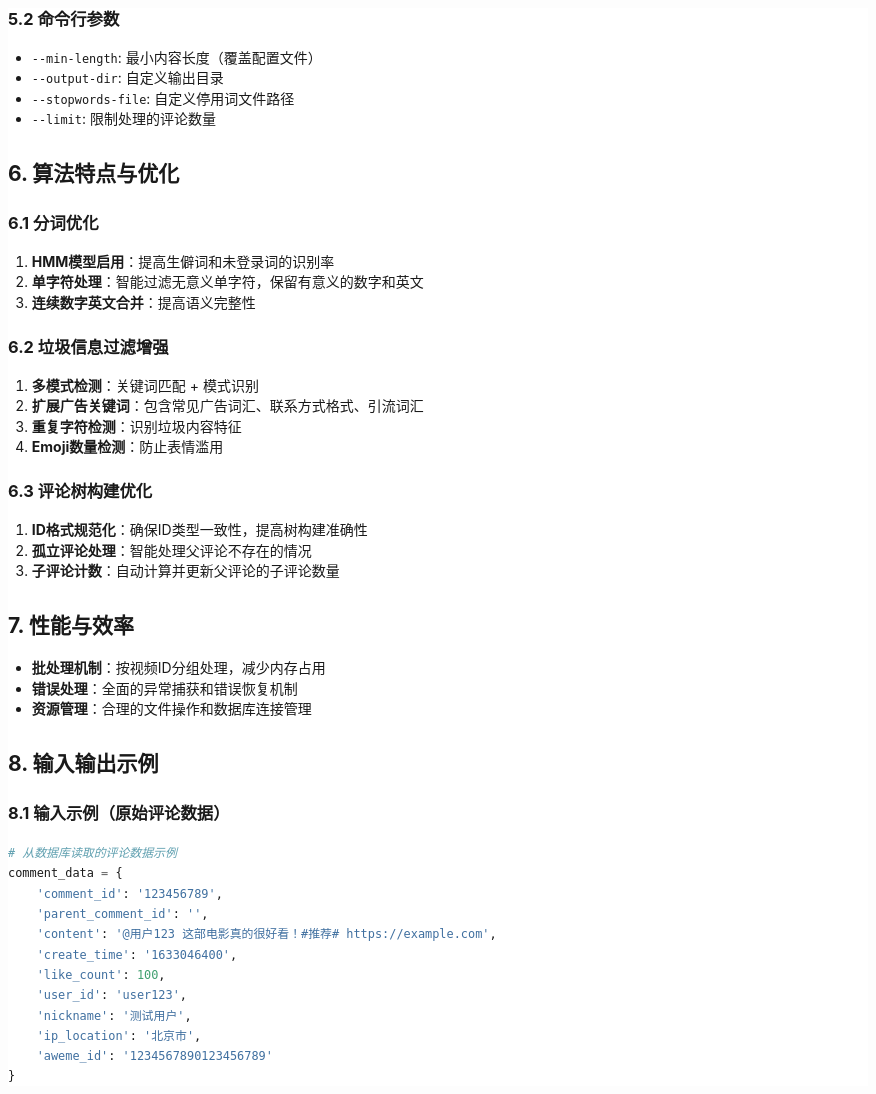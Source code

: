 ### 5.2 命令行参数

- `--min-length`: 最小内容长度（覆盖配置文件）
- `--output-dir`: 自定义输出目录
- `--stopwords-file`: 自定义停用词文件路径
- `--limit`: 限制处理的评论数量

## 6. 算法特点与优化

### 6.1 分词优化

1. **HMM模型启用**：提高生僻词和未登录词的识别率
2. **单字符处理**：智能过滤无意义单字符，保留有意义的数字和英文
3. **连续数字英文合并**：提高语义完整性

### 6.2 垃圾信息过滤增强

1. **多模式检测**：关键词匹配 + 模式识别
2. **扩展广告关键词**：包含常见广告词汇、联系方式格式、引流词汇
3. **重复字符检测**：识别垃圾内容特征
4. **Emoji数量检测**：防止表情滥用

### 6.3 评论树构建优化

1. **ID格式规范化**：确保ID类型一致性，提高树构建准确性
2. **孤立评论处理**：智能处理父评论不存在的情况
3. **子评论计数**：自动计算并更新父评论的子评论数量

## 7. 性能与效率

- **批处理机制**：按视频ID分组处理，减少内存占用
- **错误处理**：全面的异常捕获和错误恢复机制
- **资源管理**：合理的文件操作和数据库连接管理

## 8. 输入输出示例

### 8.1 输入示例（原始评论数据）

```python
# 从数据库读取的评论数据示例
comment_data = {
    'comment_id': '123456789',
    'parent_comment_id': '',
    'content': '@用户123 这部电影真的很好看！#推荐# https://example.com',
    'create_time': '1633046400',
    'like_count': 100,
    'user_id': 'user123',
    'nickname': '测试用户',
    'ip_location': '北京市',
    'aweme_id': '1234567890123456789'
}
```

####

DIRECTIONS FOR THIS TASK ->
Once the line containing "2. **单字符处理**：智能过滤无意义单字符，保留有意义的数字和英文" is found, please retype it and every remaining line of the listing above, exactly, with nothing else.

WRITTEN SOLUTION ->
2. **单字符处理**：智能过滤无意义单字符，保留有意义的数字和英文
3. **连续数字英文合并**：提高语义完整性

### 6.2 垃圾信息过滤增强

1. **多模式检测**：关键词匹配 + 模式识别
2. **扩展广告关键词**：包含常见广告词汇、联系方式格式、引流词汇
3. **重复字符检测**：识别垃圾内容特征
4. **Emoji数量检测**：防止表情滥用

### 6.3 评论树构建优化

1. **ID格式规范化**：确保ID类型一致性，提高树构建准确性
2. **孤立评论处理**：智能处理父评论不存在的情况
3. **子评论计数**：自动计算并更新父评论的子评论数量

## 7. 性能与效率

- **批处理机制**：按视频ID分组处理，减少内存占用
- **错误处理**：全面的异常捕获和错误恢复机制
- **资源管理**：合理的文件操作和数据库连接管理

## 8. 输入输出示例

### 8.1 输入示例（原始评论数据）

```python
# 从数据库读取的评论数据示例
comment_data = {
    'comment_id': '123456789',
    'parent_comment_id': '',
    'content': '@用户123 这部电影真的很好看！#推荐# https://example.com',
    'create_time': '1633046400',
    'like_count': 100,
    'user_id': 'user123',
    'nickname': '测试用户',
    'ip_location': '北京市',
    'aweme_id': '1234567890123456789'
}
```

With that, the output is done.